_Problem details_
All lines of the entries with "normal" in them must be listed.
(Beginning of Records to use)
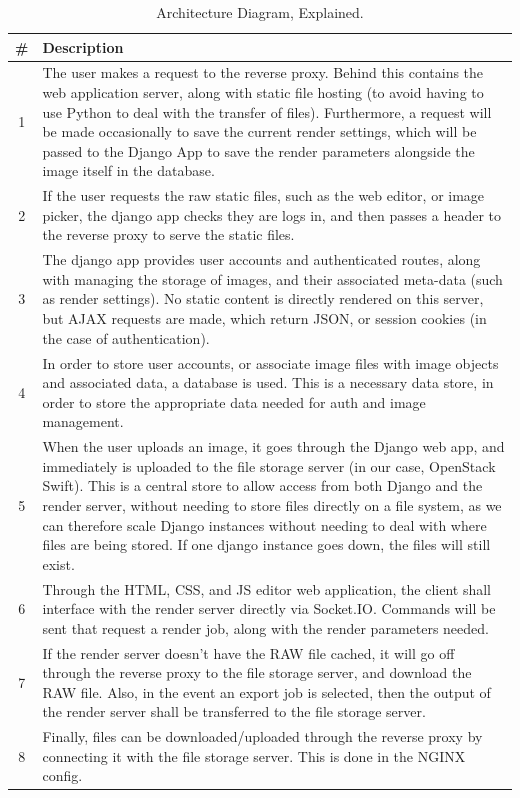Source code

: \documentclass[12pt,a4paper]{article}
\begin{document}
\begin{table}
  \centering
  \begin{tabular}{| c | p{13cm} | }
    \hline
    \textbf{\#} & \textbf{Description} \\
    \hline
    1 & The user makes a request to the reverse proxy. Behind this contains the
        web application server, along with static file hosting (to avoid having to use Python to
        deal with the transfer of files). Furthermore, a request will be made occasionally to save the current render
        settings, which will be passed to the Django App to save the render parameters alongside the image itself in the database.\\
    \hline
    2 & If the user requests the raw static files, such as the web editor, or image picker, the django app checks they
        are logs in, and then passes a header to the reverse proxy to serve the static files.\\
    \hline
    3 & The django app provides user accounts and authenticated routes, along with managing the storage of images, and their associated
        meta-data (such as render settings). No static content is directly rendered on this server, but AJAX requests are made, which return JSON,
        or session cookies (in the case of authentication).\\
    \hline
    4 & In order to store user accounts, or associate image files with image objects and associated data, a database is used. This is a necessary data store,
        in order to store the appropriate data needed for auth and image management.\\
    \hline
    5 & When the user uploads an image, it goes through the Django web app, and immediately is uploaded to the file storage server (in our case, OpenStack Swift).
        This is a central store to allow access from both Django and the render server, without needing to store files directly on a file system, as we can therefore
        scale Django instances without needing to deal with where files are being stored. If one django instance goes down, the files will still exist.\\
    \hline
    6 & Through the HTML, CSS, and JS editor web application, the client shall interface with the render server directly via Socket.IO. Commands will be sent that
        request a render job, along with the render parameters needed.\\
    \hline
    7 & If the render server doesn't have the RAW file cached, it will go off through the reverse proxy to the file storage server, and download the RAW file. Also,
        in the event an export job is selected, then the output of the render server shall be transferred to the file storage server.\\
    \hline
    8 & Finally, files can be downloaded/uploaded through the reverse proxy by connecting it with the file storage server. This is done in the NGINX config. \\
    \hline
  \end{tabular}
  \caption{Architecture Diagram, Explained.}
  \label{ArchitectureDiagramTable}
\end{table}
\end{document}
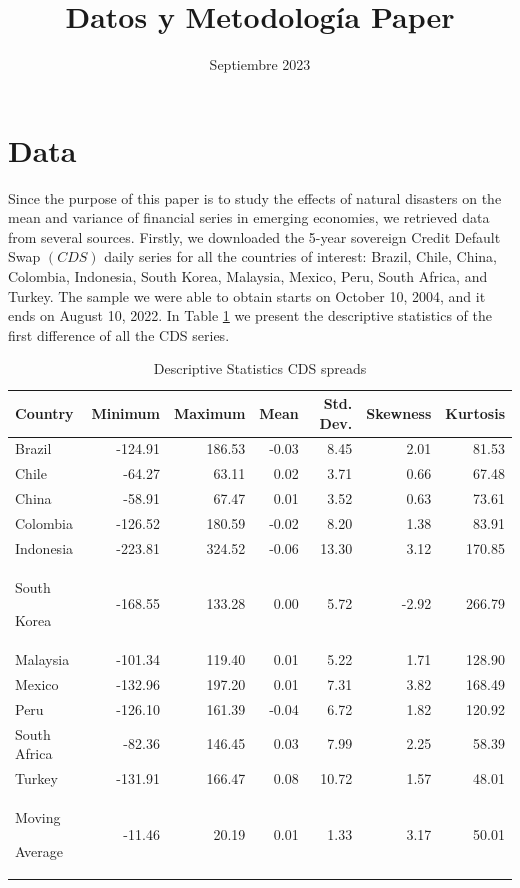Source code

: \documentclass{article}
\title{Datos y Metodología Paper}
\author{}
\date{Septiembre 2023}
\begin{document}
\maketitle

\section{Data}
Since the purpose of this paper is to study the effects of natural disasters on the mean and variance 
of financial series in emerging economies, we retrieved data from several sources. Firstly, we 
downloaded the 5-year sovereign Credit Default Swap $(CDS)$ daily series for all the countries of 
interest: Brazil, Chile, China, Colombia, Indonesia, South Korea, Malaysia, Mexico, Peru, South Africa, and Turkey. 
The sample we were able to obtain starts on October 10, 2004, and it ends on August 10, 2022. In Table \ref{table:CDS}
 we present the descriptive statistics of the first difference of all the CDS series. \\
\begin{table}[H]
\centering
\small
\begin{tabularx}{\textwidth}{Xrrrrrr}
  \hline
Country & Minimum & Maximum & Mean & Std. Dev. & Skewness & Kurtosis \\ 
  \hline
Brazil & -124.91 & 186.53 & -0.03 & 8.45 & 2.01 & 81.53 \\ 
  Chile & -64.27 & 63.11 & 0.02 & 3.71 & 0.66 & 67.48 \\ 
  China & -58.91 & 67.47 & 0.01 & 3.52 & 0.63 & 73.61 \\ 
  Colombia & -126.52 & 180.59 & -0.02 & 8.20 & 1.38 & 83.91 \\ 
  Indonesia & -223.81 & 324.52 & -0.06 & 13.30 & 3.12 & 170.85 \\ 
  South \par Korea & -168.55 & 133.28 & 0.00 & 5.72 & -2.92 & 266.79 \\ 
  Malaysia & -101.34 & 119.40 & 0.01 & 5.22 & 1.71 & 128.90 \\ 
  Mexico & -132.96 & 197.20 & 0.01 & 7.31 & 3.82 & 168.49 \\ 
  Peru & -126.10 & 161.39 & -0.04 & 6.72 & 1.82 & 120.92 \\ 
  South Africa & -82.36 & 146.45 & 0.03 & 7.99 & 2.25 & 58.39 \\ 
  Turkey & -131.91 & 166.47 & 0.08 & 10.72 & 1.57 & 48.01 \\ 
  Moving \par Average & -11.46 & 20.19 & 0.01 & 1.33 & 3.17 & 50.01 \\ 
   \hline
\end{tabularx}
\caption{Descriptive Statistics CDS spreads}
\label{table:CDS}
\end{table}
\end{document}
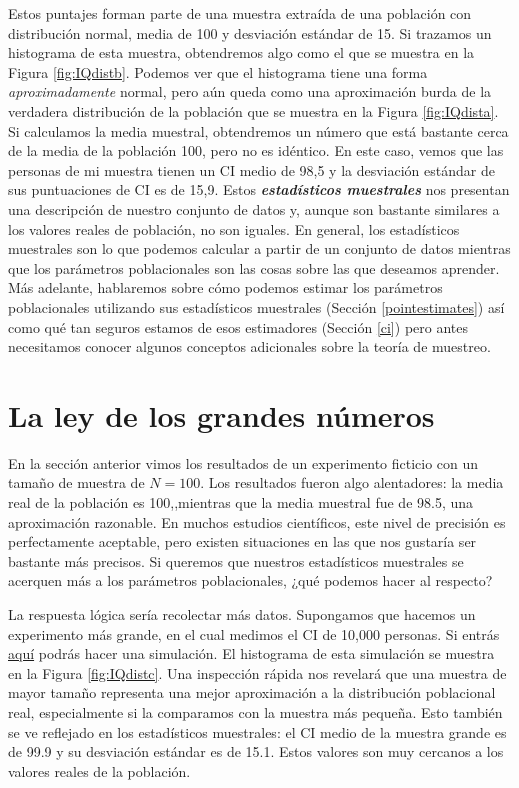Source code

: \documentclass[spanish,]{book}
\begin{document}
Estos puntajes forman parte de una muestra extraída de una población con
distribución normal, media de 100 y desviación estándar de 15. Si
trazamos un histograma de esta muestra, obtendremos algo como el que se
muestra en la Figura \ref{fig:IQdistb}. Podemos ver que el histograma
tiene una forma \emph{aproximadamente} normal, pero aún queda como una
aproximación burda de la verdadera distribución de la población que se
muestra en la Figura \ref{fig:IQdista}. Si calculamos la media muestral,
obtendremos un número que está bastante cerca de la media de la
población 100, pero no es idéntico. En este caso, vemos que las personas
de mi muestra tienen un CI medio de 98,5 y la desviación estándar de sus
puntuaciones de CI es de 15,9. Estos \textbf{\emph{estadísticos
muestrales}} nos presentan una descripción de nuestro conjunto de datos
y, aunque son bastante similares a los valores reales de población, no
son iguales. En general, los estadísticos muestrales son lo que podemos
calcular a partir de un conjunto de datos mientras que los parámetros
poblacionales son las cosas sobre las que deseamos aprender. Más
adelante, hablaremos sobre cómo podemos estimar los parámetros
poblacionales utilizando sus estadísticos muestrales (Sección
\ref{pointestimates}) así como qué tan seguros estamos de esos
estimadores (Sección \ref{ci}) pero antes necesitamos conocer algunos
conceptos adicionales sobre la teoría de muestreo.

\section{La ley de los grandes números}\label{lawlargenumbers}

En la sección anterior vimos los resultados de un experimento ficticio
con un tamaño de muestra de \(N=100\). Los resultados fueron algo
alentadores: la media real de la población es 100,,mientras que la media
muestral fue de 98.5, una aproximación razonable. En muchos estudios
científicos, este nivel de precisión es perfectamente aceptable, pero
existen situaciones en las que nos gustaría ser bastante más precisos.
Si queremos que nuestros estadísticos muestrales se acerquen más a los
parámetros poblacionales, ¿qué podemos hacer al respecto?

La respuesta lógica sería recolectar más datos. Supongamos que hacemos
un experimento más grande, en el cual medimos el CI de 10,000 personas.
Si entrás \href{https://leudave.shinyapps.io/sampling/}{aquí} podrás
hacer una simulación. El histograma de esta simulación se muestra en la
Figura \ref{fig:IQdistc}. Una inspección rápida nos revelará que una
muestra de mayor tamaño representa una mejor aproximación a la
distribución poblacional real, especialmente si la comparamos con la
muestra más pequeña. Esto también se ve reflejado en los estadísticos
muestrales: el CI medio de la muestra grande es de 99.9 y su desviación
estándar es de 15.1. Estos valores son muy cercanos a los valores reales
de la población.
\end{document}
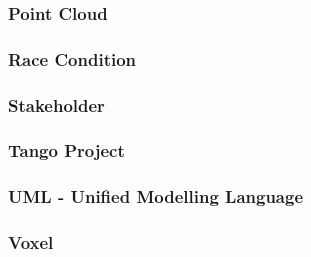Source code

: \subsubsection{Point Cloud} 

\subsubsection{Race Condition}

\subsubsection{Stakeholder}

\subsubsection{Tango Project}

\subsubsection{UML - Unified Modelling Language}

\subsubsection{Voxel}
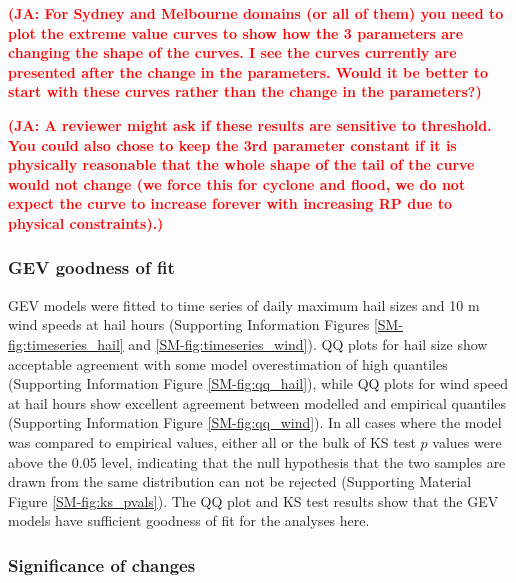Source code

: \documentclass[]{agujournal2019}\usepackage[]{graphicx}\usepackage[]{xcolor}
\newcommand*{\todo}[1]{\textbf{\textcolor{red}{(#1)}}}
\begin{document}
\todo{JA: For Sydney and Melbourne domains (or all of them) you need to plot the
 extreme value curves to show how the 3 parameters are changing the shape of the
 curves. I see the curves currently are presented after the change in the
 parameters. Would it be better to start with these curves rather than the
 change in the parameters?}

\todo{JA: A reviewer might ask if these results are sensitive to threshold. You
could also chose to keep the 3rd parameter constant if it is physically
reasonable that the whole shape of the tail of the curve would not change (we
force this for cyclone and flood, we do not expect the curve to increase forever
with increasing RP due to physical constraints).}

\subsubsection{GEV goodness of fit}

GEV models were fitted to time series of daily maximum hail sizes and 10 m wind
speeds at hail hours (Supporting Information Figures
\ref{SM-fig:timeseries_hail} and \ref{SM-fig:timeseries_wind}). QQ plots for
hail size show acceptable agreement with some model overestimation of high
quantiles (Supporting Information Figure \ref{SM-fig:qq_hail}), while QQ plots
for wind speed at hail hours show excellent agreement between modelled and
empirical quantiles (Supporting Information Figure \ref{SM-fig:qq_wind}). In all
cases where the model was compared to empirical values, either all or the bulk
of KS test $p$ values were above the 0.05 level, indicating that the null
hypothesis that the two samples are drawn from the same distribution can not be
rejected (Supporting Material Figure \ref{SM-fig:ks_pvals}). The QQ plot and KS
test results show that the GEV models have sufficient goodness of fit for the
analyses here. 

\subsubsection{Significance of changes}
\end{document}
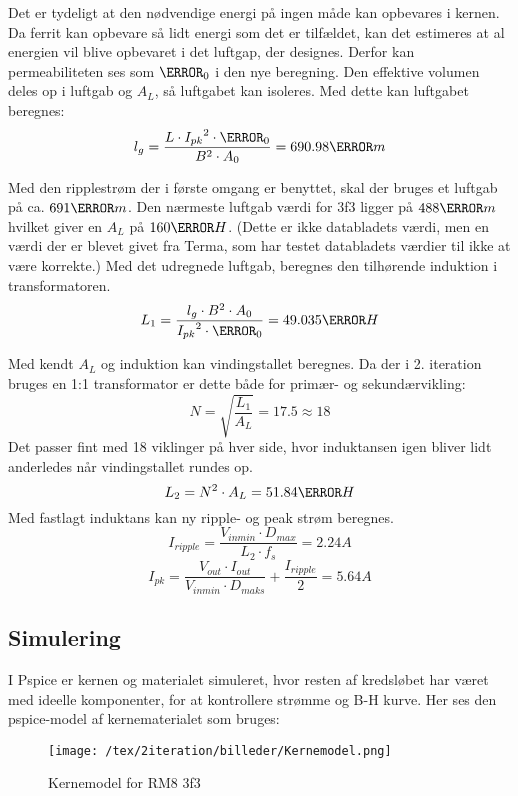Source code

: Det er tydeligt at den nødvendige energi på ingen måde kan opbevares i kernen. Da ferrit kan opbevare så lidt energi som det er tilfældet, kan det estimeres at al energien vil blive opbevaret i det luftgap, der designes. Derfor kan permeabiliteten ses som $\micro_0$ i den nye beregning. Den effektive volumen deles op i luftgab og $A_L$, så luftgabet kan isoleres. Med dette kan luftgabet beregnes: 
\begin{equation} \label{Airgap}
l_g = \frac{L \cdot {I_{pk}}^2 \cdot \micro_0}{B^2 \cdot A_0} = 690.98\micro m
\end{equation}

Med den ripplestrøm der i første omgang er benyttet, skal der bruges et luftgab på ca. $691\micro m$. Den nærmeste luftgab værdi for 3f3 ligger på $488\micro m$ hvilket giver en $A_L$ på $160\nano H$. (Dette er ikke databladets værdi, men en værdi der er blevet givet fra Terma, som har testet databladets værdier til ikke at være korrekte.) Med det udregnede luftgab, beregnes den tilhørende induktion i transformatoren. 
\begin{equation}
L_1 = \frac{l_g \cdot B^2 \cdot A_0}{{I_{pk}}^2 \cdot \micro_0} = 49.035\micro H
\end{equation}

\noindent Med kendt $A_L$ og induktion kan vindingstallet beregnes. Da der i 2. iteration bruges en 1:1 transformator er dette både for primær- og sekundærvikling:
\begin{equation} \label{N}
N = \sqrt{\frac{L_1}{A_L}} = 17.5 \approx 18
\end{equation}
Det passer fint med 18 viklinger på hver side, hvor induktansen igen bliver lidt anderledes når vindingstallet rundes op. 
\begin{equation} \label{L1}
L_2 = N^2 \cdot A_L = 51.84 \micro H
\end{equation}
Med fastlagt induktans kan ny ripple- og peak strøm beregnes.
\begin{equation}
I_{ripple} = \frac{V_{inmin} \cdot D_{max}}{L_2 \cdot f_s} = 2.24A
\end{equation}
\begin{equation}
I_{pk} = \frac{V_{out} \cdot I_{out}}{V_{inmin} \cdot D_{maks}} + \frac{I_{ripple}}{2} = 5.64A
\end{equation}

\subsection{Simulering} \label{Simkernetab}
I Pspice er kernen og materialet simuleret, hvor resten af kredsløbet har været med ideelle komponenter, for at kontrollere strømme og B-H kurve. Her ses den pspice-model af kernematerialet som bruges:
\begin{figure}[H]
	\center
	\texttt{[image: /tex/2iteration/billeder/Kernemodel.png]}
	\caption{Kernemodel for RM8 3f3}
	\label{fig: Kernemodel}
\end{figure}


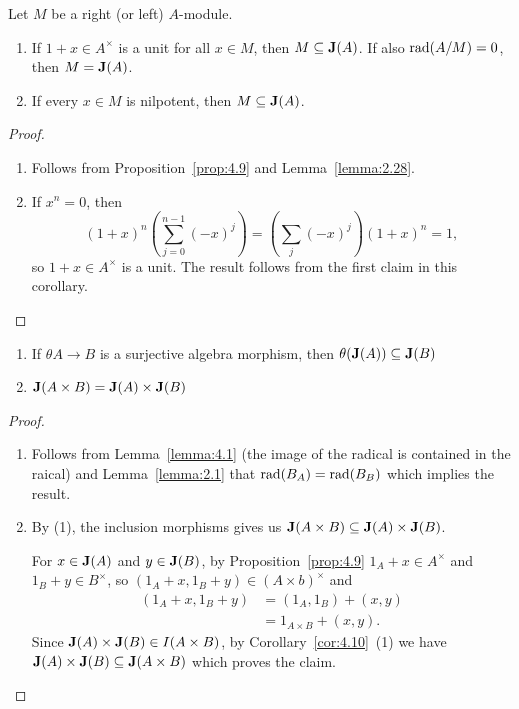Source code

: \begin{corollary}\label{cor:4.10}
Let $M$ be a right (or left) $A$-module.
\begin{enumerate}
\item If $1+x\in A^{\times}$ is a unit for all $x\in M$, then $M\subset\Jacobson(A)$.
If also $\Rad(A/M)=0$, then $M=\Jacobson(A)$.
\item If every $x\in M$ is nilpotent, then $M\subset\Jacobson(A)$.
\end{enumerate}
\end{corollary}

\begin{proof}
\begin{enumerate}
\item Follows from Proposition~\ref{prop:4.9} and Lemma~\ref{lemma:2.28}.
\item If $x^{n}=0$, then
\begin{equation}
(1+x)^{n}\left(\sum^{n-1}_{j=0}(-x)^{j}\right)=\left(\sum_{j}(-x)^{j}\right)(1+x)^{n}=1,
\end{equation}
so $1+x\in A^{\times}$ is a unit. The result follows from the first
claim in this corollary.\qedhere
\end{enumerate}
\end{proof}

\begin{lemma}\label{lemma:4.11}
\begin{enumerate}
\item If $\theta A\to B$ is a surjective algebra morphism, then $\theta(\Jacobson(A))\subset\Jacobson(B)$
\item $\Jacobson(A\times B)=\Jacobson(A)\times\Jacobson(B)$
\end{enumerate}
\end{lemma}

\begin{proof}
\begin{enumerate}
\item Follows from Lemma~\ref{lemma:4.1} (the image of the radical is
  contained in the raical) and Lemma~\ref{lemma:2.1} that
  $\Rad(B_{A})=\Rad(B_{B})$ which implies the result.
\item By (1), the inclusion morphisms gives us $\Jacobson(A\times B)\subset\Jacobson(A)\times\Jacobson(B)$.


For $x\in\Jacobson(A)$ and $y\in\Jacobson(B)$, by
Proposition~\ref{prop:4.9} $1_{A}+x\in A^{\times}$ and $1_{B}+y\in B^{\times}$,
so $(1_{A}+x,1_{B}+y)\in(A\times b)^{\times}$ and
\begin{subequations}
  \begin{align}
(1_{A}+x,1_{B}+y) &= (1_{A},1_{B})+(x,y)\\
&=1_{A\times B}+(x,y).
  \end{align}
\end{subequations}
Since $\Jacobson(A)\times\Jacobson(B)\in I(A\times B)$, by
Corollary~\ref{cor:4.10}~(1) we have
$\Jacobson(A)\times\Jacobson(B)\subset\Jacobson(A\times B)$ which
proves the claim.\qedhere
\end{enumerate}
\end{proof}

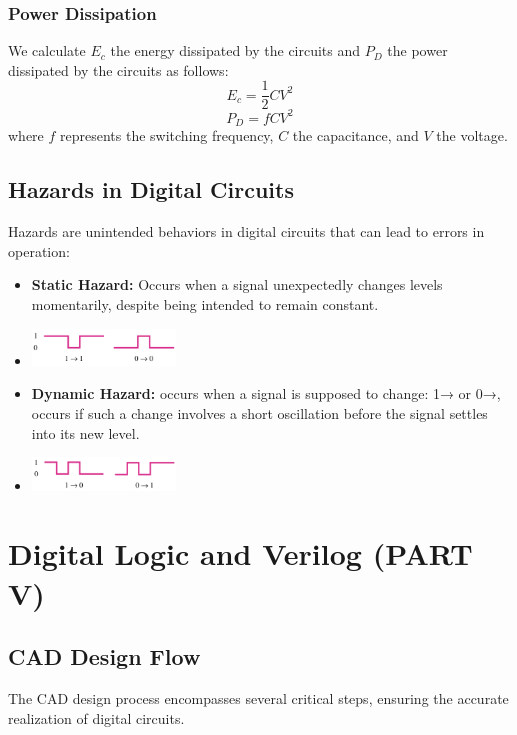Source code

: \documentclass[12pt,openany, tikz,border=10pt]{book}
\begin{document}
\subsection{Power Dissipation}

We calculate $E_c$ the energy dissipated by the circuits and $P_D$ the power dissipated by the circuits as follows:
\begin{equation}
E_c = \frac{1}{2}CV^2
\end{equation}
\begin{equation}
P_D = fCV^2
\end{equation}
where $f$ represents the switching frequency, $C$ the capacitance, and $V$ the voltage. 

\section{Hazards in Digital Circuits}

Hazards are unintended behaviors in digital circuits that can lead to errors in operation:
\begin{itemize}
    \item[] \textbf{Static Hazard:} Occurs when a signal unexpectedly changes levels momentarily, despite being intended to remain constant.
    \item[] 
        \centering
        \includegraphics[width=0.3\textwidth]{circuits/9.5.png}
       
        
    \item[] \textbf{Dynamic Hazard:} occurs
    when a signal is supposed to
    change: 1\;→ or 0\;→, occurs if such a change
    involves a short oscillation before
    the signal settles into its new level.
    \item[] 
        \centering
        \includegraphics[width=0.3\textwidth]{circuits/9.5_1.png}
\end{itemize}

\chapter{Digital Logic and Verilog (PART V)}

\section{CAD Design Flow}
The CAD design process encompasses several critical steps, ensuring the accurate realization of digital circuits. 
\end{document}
(End of Records to use)
_Written reply_
distribución normal, media de 100 y desviación estándar de 15. Si
tiene una forma \emph{aproximadamente} normal, pero aún queda como una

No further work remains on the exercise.